Konieczny is smart enough to do the minutes math. He’s still considered a guard/swingman in the big picture, and that big picture currently is really cramped. Ahead of him on the perimeter depth chart are five others. Four (Goodwin, Marcus Hammond, Cormac Ryan, Trey Wertz) have each played over 100 career games and scored over 1,000 career points. They all have to play. A fifth – freshman J.J. Starling — is too talented not to be in the rotation. He has to play.
The chances that Brey’s guard/perimeter rotation goes six players deep on a routine basis are slim and none. Really, none. Konieczny can sit and watch and play little for a second straight season, or consider Door No. 2.
He can sit out 2022-23 as a redshirt, retain a year of eligibility and be ready to be a three-year main guy next season when all those super seniors leave.
He would use this year to work on his game and continue to build his frame. Another winter in the Tony Rolinski strength and conditioning lab would be good for Konieczny. He’s already put on 10 pounds and is up to 202. Ten more and he could be something special. He still would work every day against a group of veterans that aren’t going to give up their spots — or minutes — anytime soon.
So, is redshirting a consideration?
“It definitely is,” Konieczny said. “I’d be interested in it for sure — get older, stronger, watch these guys play.”
Brey and Konieczny will have to have the redshirt talk sometime before the Nov. 10 season opener. He already has had the Tim Abromaitis talk with Konieczny. Had it during the recruiting process. The former Irish swingman played 40 total minutes as a freshman, then sat as a redshirt his sophomore season. His final two seasons, he played over 1,100 minutes each year and was as good as anyone in the Big East.
Brey sees a lot of a young Abro in a young Konieczny. So does Konieczny.
“He was able to produce when he played,” he said. “Just be patient and take my opportunity whenever I get it.”

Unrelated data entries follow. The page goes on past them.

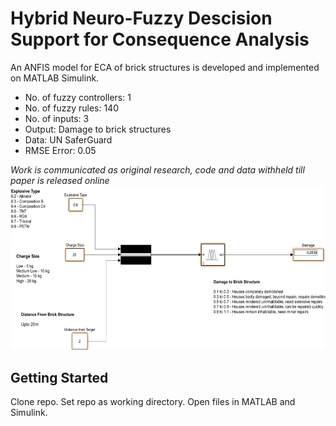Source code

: # Hybrid Neuro-Fuzzy Descision Support for Consequence Analysis
An ANFIS model for ECA of brick structures is developed and implemented on MATLAB Simulink.
- No. of fuzzy controllers: 1
- No. of fuzzy rules: 140
- No. of inputs: 3 
- Output: Damage to brick structures
- Data: UN SaferGuard
- RMSE Error: 0.05

*Work is communicated as original research, code and data withheld till paper is released online*
![Simulink Implementation](https://github.com/Lakshya3190/Adaptive-Neuro-Fuzzy-Inference-System-for-Consequence-Analysis/blob/master/Picture1.png)


## Getting Started
Clone repo. Set repo as working directory. Open files in MATLAB and Simulink.
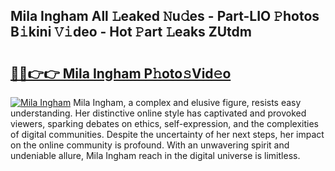## Mila Ingham All 𝙻eaked 𝙽u𝚍es - Part-LIO 𝙿hotos B𝚒kini 𝚅𝚒deo - Hot 𝙿art 𝙻eaks ZUtdm

# <h2><a href="http://ld1zy2.urlbe.top/?page=Mila+Ingham">🔗🔗👉👉 Mila Ingham P𝚑oto𝚜Vid𝚎o</a></h2>

[![Mila Ingham](https://i.imgur.com/eBuTRDB.gif)](http://ld1zy2.urlbe.top/?page=Mila+Ingham)
Mila Ingham, a complex and elusive figure, resists easy understanding. Her distinctive online style has captivated and provoked viewers, sparking debates on ethics, self-expression, and the complexities of digital communities. Despite the uncertainty of her next steps, her impact on the online community is profound. With an unwavering spirit and undeniable allure, Mila Ingham reach in the digital universe is limitless.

Konieczny will get it. It’s just a matter of when. His game looks a lot like that of a young Kyle Kuric, the former Louisville swingman. He can score it, like Kuric did. He can rebound, like Kuric did. And he’s crazy athletic, like Kuric, but three inches taller. Get to a game early and watch Konieczny work through some of his layup-line dunks. You'll be impressed.
If Konieczny keeps doing what he did through the first 13 practices — Brey said he was one of the team’s leading rebounders — he might play this season.
“He’s active; he’s all over the place,” Brey said. “I just want him to keep fighting and scratching because this is a long five months here.”
That’s cool, because Konieczny’s still here. He doesn’t want to go anywhere else.